Anécdota cardenista: un lamento demagógico

Empezaremos contando una anécdota que tuvo lugar durante el sexenio del presidente Lázaro Cárdenas (1934-1940).

Acababa de celebrar el general un mitin en alguna pequeña ciudad de provincia y a continuación fueron muchos los campesinos que deseaban estrechar su mano, a lo cual accedió gustoso el político michoacano, tanto así que los saludos se prolongaron durante más de dos horas.

Una vez que se hubo retirado el último, ante la insinuación de que quizás se había excedido en sus gestos de amabilidad, el presidente respondió:

Cuando a la gente no se le puede dar nada, al menos hay que darles la mano.
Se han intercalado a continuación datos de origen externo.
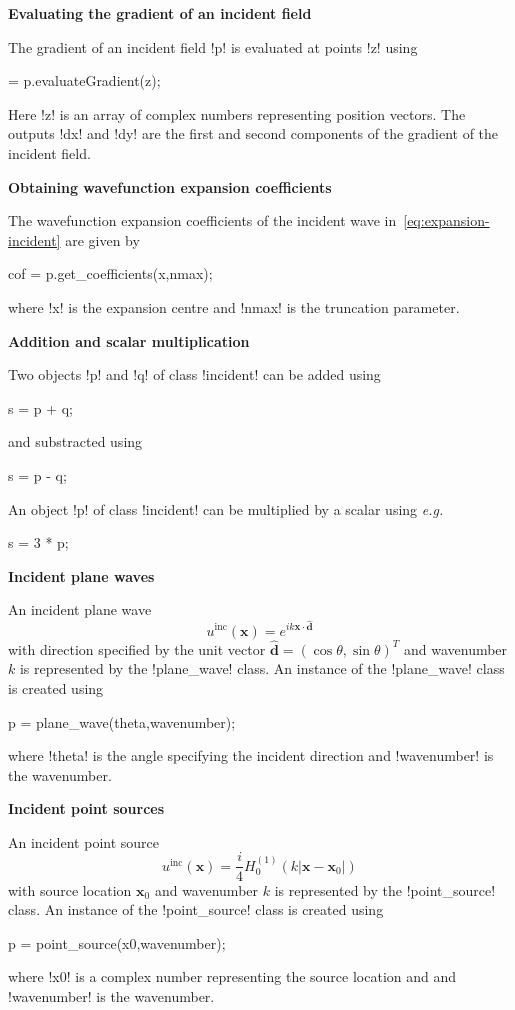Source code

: \documentclass[11pt,letterpaper]{article}
\newcommand{\x}{\boldsymbol{x}}
\newcommand{\dd}{\boldsymbol{d}}
\newcommand{\hdd}{\widehat{\dd}}
\newcommand{\inc}{\mathrm{inc}}
\newcommand{\eg}{{\em e.g.}}
\newcommand{\techheading}[1]{%
    \par\vspace{-0.3\parskip}\noindent\hspace{-1cm}\textbf{#1}%
    \par\vspace{-0.5\parskip}\noindent\nopagebreak\ignorespaces}
\begin{document}
\techheading{Evaluating the gradient of an incident field}
The gradient of an incident field !p! is evaluated at points !z! using
\begin{matlab}
[dx,dy] = p.evaluateGradient(z);
\end{matlab}
Here !z! is an array of complex numbers representing position vectors.
The outputs !dx! and !dy! are the first and second components of
the gradient of the incident field.

\techheading{Obtaining wavefunction expansion coefficients}
The wavefunction expansion coefficients of the incident wave
in~\eqref{eq:expansion-incident}
are given by
\begin{matlab}
cof = p.get_coefficients(x,nmax);
\end{matlab}
where !x! is the expansion centre and !nmax! is the truncation
parameter.

\techheading{Addition and scalar multiplication}
Two objects !p! and !q! of class !incident! can be added using
\begin{matlab}
s = p + q;
\end{matlab}
and substracted using
\begin{matlab}
s = p - q;
\end{matlab}

An object !p! of class !incident! can be multiplied by a scalar using \eg{}
\begin{matlab}
s = 3 * p;
\end{matlab}

\techheading{Incident plane waves}
An incident plane wave
\begin{equation}
  \label{eq:plane-wave}
  u^{\inc}(\x) = e^{i k \x \cdot \hdd}
\end{equation}
with direction specified by the
unit vector $\hdd = (\cos \theta, \sin \theta)^T$
and wavenumber $k$ is represented by the
!plane_wave! class.
An instance of the !plane_wave! class is created using
\begin{matlab}
p = plane_wave(theta,wavenumber);
\end{matlab}
where !theta! is the angle specifying the incident direction
and !wavenumber! is the wavenumber.

\techheading{Incident point sources}
An incident point source
\begin{equation}
  \label{eq:point-source}
  u^{\inc}(\x) = \frac{i}{4} H^{(1)}_0(k |\x - \x_0|)
\end{equation}
with source location $\x_0$
and wavenumber $k$ is represented by the
!point_source! class.
An instance of the !point_source! class is created using
\begin{matlab}
p = point_source(x0,wavenumber);
\end{matlab}
where !x0! is a complex number representing the source location and
and !wavenumber! is the wavenumber.
\end{document}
Una frase demagógica que, sin proponérselo, contiene una dura crítica al gobierno de Lázaro Cárdenas.

“Cuando a la gente no se le puede dar nada”, dijo el entonces presidente. Y nosotros preguntamos:

* ¿Acaso está obligado el gobierno a darlo todo sin pedir a cambio un mínimo esfuerzo?

* ¿Por qué motivo se reconoce de antemano que “no se puede dar nada”?

Creer que la función del gobierno es comportarse como un papá consentidor, es desvirtuar la finalidad que debe tener presente el buen gobernante.

La función del gobernante no es tanto el dar, sino más bien crear una serie de condiciones que le permitan a la gente superarse y salir adelante.

Más que comportarse de una manera paternalista, que lo único que hace es fomentar la irresponsabilidad, lo que debe hacer todo gobernante que se jacte de prudente, es facilitar que quienes realmente tienen iniciativa y ganas de trabajar logren progresar.

Pues bien, a pesar de aquel lamento demagógico que hemos citado y que tanto ensalzan quienes añoran los tiempos de Lázaro Cárdenas (si es que aún queda alguno), la realidad es que dicho presidente fue nefasto, pues si por algo se caracterizó fue por hacer exactamente lo contrario de lo que dicta el más elemental sentido común.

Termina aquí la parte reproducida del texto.